During the Spring Offensive, the Germans had come dangerously close to breaking the Allied lines protecting Amiens and Paris. Ludendorff’s force was strengthened by a huge influx of experienced German soldiers who had fought in Russia. However, as a result of the Treaty of Brest-Litovsk (1917), Russia had pulled out of World War One and Germany, therefore, could move her soldiers to the Western Front. The German push, ironically, was so successful that those at the front – Stormtroopers who had done so much damage to the Allied front line – could not be supplied and their advance slowed to a halt short of Amiens. Along the line of advance, however, the Germans had constructed heavily defended positions that while in place threatened cities such as the major rail hub at Amiens and Paris itself. One such place was Belleau Wood.

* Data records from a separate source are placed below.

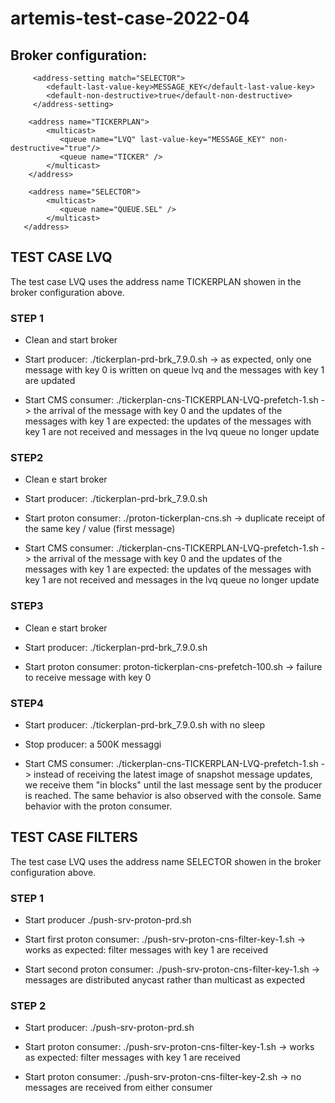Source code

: # artemis-test-case-2022-04

## Broker configuration:


         <address-setting match="SELECTOR">
            <default-last-value-key>MESSAGE_KEY</default-last-value-key>
            <default-non-destructive>true</default-non-destructive>
         </address-setting>

        <address name="TICKERPLAN">
            <multicast>
               <queue name="LVQ" last-value-key="MESSAGE_KEY" non-destructive="true"/>
               <queue name="TICKER" />
            </multicast>
        </address>

        <address name="SELECTOR">
            <multicast>
               <queue name="QUEUE.SEL" />
            </multicast>
       </address>


## TEST CASE LVQ 

The test case LVQ uses the address name TICKERPLAN showen in the broker configuration above. 

### STEP 1
- Clean and start broker

- Start producer: ./tickerplan-prd-brk_7.9.0.sh -> as expected, only one message with key 0 is written on queue lvq and the messages with key 1 are updated

- Start CMS consumer: ./tickerplan-cns-TICKERPLAN-LVQ-prefetch-1.sh  -> the arrival of the message with key 0 and the updates of the messages with key 1 are expected: the updates of the messages with key 1 are not received and messages in the lvq queue no longer update

### STEP2
- Clean e start broker 

- Start producer: ./tickerplan-prd-brk_7.9.0.sh

- Start proton consumer: ./proton-tickerplan-cns.sh -> duplicate receipt of the same key / value (first message)

- Start CMS consumer: ./tickerplan-cns-TICKERPLAN-LVQ-prefetch-1.sh -> the arrival of the message with key 0 and the updates of the messages with key 1 are expected: the updates of the messages with key 1 are not received and messages in the lvq queue no longer update

### STEP3
- Clean e start broker 

- Start producer:  ./tickerplan-prd-brk_7.9.0.sh

- Start proton consumer: proton-tickerplan-cns-prefetch-100.sh -> failure to receive message with key 0 

### STEP4
- Start producer: ./tickerplan-prd-brk_7.9.0.sh with no sleep

- Stop producer: a 500K messaggi

- Start CMS consumer:   ./tickerplan-cns-TICKERPLAN-LVQ-prefetch-1.sh  -> 
instead of receiving the latest image of snapshot message updates, we receive them "in blocks" until the last message sent by the producer is reached.
The same behavior is also observed with the console. Same behavior with the proton consumer.



## TEST CASE FILTERS

The test case LVQ uses the address name SELECTOR showen in the broker configuration above.

### STEP 1
- Start producer  ./push-srv-proton-prd.sh

- Start first proton consumer:  ./push-srv-proton-cns-filter-key-1.sh -> works as expected: filter messages with key 1 are received

- Start second proton consumer: ./push-srv-proton-cns-filter-key-1.sh -> messages are distributed anycast rather than multicast as expected

### STEP 2
- Start producer:  ./push-srv-proton-prd.sh

- Start proton consumer:  ./push-srv-proton-cns-filter-key-1.sh -> works as expected: filter messages with key 1 are received

- Start proton consumer:  ./push-srv-proton-cns-filter-key-2.sh -> no messages are received from either consumer

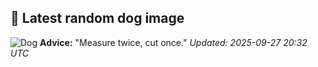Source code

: ## 🐶 Latest random dog image
![Dog](https://images.dog.ceo/breeds/shiba/shiba-16.jpg)
**Advice:** "Measure twice, cut once."
*Updated: 2025-09-27 20:32 UTC*
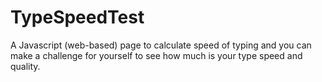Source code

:# TypeSpeedTest
A Javascript (web-based) page to calculate speed of typing and you can make a challenge for yourself to see how much is your type speed and quality.
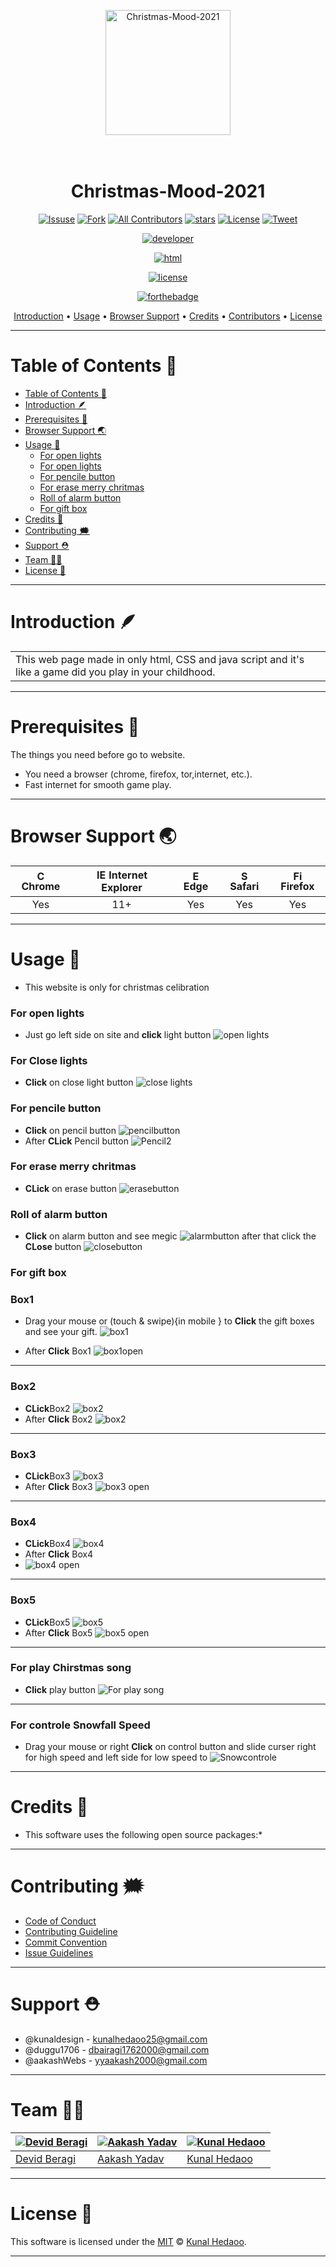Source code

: <p align=""center>

<center>

<a href="https://github.com/kunaldesign/Christmas-Mood-2021"><img src="icon.png" alt="Christmas-Mood-2021" width="200"></a>
<h1>
  <br>
  Christmas-Mood-2021
  <br>
</h1>

</center>

<center>

[![Issuse]( https://img.shields.io/github/issues/kunaldesign/Christmas-Mood-2021)](https://github.com/kunaldesign/Christmas-Mood-2021/issues)
[![Fork](https://img.shields.io/github/forks/kunaldesign/Christmas-Mood-2021)](https://github.com/kunaldesign/Christmas-Mood-2021)
[![All Contributors](https://img.shields.io/badge/all_contributors-3-orange.svg?style=flat-square)](/CONTRIBUTING.md)
[![stars](https://img.shields.io/github/stars/kunaldesign/Christmas-Mood-2021)](https://github.com/kunaldesign/Christmas-Mood-2021)
[![License](https://img.shields.io/github/license/kunaldesign/Christmas-Mood-2021)](/LICENSE)
[![Tweet](https://img.shields.io/twitter/url?url=https%3A%2F%2Fgithub.com%2Fkunaldesign%2FChristmas-Mood-2021)](https://twitter.com/kunalhedaoo25)

[![developer](https://forthebadge.com/images/badges/built-by-developers.svg)](/CONTRIBUTING.md)

[![html](https://forthebadge.com/images/badges/validated-html5.svg)](/index.html)

[![license](https://forthebadge.com/images/badges/open-source.svg)](/LICENSE)



[![forthebadge](https://forthebadge.com/images/badges/uses-css.svg)](/style.css)

</center>

</p>

<p align="center">
  <a href="#introduction-">Introduction</a> •
  <a href="#usage-">Usage</a> •
  <a href="#browser-support-">Browser Support</a> •
  <a href="#credits-">Credits</a> •
  <a href="#contributing-️">Contributors</a> •
  <a href="#license-">License</a>
</p>


---------------------------------------------------------------------------

# Table of Contents 🚩

- [Table of Contents 🚩](#table-of-contents-)
- [Introduction 🪶](#introduction-)
- [Prerequisites 📐](#prerequisites-)
- [Browser Support 🌏](#browser-support-)
- [Usage 🔄](#usage-)
    - [For open lights](#for-open-lights)
    - [For open lights](#for-open-lights-1)
    - [For pencile button](#for-pencile-button)
    - [For erase merry chritmas](#for-erase-merry-chritmas)
    - [Roll of alarm button](#roll-of-alarm-button)
    - [For gift box](#for-gift-box)
- [Credits 🏅](#credits-)
- [Contributing 🗯️](#contributing-️)
- [Support ⛑️](#support-️)
- [Team 👩‍🏭](#team-)
- [License 📜](#license-)

---
# Introduction 🪶

<table>
<tr>
<td>
  This web page made in only html, CSS and java script and it's like a game did you play in your childhood.
</td>
</tr>
</table>

---

# Prerequisites 📐

The things you need before go to website.

- You need a browser (chrome, firefox, tor,internet, etc.).
- Fast internet for smooth game play.

---

# Browser Support 🌏

| <img src="https://user-images.githubusercontent.com/1215767/34348387-a2e64588-ea4d-11e7-8267-a43365103afe.png" alt="Chrome" width="16px" height="16px" /> Chrome | <img src="https://user-images.githubusercontent.com/1215767/34348590-250b3ca2-ea4f-11e7-9efb-da953359321f.png" alt="IE" width="16px" height="16px" /> Internet Explorer | <img src="https://user-images.githubusercontent.com/1215767/34348380-93e77ae8-ea4d-11e7-8696-9a989ddbbbf5.png" alt="Edge" width="16px" height="16px" /> Edge | <img src="https://user-images.githubusercontent.com/1215767/34348394-a981f892-ea4d-11e7-9156-d128d58386b9.png" alt="Safari" width="16px" height="16px" /> Safari | <img src="https://user-images.githubusercontent.com/1215767/34348383-9e7ed492-ea4d-11e7-910c-03b39d52f496.png" alt="Firefox" width="16px" height="16px" /> Firefox |
| :--------------------------------------------------------------------------------------------------------------------------------------------------------------: | :---------------------------------------------------------------------------------------------------------------------------------------------------------------------: | :----------------------------------------------------------------------------------------------------------------------------------------------------------: | :--------------------------------------------------------------------------------------------------------------------------------------------------------------: | :----------------------------------------------------------------------------------------------------------------------------------------------------------------: |
|                                                                               Yes                                                                                |                                                                                   11+                                                                                   |                                                                             Yes                                                                              |                                                                               Yes                                                                                |                                                                                Yes                                                                                 |

---

# Usage 🔄

- This website is only for christmas celibration


### For open lights

- Just go left side on site and **click** light button
![open lights](/images/button1.png)

### For Close lights

- **Click** on close light button
![close lights](/images/button2.png)

### For pencile button

- **Click** on pencil button 
![pencilbutton](/images/pencilbutton.png)
- After **CLick** Pencil button
![Pencil2](/images/pencil2.png)

### For erase merry chritmas

- **CLick** on erase button
![erasebutton](/images/erasebutton.png)

### Roll of alarm button

- **Click** on alarm button and see megic 
![alarmbutton](/images/alarmbutton.png)
 after that click the **CLose** button
![closebutton](/images/close.png)

### For gift box
### Box1
- Drag your mouse or (touch & swipe){in mobile } to **Click** the gift boxes and see your gift.
![box1](/images/box1.png)

- After **Click** Box1
![box1open](/images/Box1o.png)

---
### Box2
- **CLick**Box2
![box2](/images/box2.png)
- After **Click** Box2
![box2](/images/box2o.png)
---
### Box3
- **CLick**Box3
![box3](/images/box3.png)
- After **Click** Box3
![box3 open](/images/bomb.png)
 ---
### Box4
- **CLick**Box4
![box4](/images/box4.png)
- After **Click** Box4
- ![box4 open](/images/box4o.png)
 ---
### Box5
- **CLick**Box5
![box5](/images/box5.png)
- After **Click** Box5
![box5 open](/images/Box5o.png)
---
### For **play** Chirstmas song
- **Click** play button 
![For play song](/images/music.png)
---
### For controle Snowfall Speed
- Drag your mouse or right **Click**   on control button and slide curser right for high speed and left side  for low speed to 
![Snowcontrole](/images/Snow.png)
---


# Credits 🏅

- This software uses the following open source packages:\*

---

# Contributing 🗯️

- [Code of Conduct](/CODE_OF_CONDUCT.md)
- [Contributing Guideline](/CONTRIBUTING.md)
- [Commit Convention](/.github/ISSUE_TEMPLATE/COMMIT_MESSAGE_CONVENTION.md)
- [Issue Guidelines](/.github/ISSUE_TEMPLATE)


---
# Support ⛑️
 
 - @kunaldesign - kunalhedaoo25@gmail.com 
 - @duggu1706 - dbairagi1762000@gmail.com
 - @aakashWebs - yyaakash2000@gmail.com

 
---
# Team 👩‍🏭

| [![Devid Beragi](https://avatars.githubusercontent.com/u/95434765?v=4)](https://github.com/duggu1706) | [![Aakash Yadav](https://avatars.githubusercontent.com/u/95879826?v=4)](https://github.com/aakashWebs) | [![Kunal Hedaoo](https://avatars.githubusercontent.com/u/49153579?v=4)](https://github.com/kunaldesign) |
| ----------------------------------------------------------------------------------------------------- | ------------------------------------------------------------------------------------------------------ | ------------------------------------------------------------------------------------------------------- |
| [Devid Beragi](https://github.com/duggu1706)                                                          | [Aakash Yadav](https://github.com/aakashWebs)                                                          | [Kunal Hedaoo](https://github.com/kunaldesign)                                                          |

---
# License 📜

This software is licensed under the [MIT](https://github.com/nhn/tui.editor/blob/master/LICENSE) © [Kunal Hedaoo](https://github.com/nhn).

---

The task of clearing Belleau Wood was given to the 2nd and 3rd Divisions of the US Army. Half of the 2nd Division was made up of units of the US Marines (the 4th Marine Brigade, which comprised of the 5th and 6th Marine Regiments).
To get to the woods, the Marines had to cross wheat fields and meadows. The Germans had placed their machine guns in a way that they could continuously sweep these fields with accurate and high intensity fire. The Marines had to launch six attacks on German positions in Belleau Wood that were for the most part difficult to identify in an initial attack because they were so well positioned. The wood itself was also made up of closely packed trees that made any advance difficult in the extreme.

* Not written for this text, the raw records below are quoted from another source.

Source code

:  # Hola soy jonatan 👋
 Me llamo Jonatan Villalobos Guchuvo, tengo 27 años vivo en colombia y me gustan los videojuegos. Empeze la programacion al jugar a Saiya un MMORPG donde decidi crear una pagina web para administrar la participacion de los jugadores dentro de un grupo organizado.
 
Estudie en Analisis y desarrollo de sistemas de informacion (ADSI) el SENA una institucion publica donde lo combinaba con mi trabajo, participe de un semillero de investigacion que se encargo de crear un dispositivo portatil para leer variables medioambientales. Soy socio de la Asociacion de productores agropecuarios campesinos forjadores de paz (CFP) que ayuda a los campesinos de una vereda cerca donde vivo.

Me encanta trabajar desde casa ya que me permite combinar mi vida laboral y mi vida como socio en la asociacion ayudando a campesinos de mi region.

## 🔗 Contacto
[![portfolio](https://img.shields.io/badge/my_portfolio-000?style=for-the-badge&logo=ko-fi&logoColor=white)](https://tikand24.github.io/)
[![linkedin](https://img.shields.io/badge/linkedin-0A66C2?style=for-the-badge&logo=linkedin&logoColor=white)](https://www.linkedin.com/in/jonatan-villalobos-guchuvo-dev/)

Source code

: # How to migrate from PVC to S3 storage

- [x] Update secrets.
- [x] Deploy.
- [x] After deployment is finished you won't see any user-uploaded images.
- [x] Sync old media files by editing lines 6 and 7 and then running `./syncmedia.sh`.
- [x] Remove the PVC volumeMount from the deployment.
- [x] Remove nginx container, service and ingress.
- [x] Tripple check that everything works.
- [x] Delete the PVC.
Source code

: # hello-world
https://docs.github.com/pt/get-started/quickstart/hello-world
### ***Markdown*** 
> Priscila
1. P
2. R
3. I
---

Caught in the open fields or in the densely packed wood, French officers advised the Marines to turn back. This they refused to do. US Marine Captain Lloyd Williams said in response to this, “Retreat? Hell, we just got here."
US Marine casualties were the highest in the Corp’s history up to that date. However, once units got into the woods, the trees that hindered a swift advance also became a source of protection. Marine snipers could pick-off German machine gun posts with some ease. Once a machine gun fired, it gave away the position of the machine gun team. General Pershing was to state that “the deadliest weapon in the world is a Marine and his rifle." Even a post-battle German report stated that the Marines marksmanship was “remarkable".
By June 26th, the Marines confirmed that they had taken the entire woods. To clear the woods in their entirety, the Marines had frequently resorted to hand-to-hand fighting with bayonets and knives. Such was the ferocity of this that the Germans gave the Marines the nickname “Teufel Hunden", which roughly translates as “Devil Dogs".
The success of the US Marines in clearing such a strategically important place came at a cost. Out of the 9,777 US casualties, 1,811 were fatalities. No one is quite sure about German casualties because the end of the battle at Belleau Wood corresponded with a general German withdrawal along the whole front. Over 1,600 German prisoners were taken, so it is assumed that German casualties were high.
In terms of overall casualty figures, the casualties at the Somme and Verdun dwarf the number of deaths at Belleau Wood. However, the psychological damage the defeat had on the German military cannot be underestimated. The Germans were in a very well defended stronghold with a sweep of fire that was to prove deadly. Few in the German military hierarchy would have expected the woods to fall so quickly. Not only was the defeat of the Germans at Belleau Wood a major blow to the Germans it also proved to be a huge morale booster to the Allied forces that were still suffering from the onslaught that was the German Spring Offensive. After the battle, the French renamed Belleau Wood “Bois de la Brigade de Marine" – Wood of the Marine Brigade and the 4th Brigade was awarded the Croix de Guerre by the French in recognition of their achievement.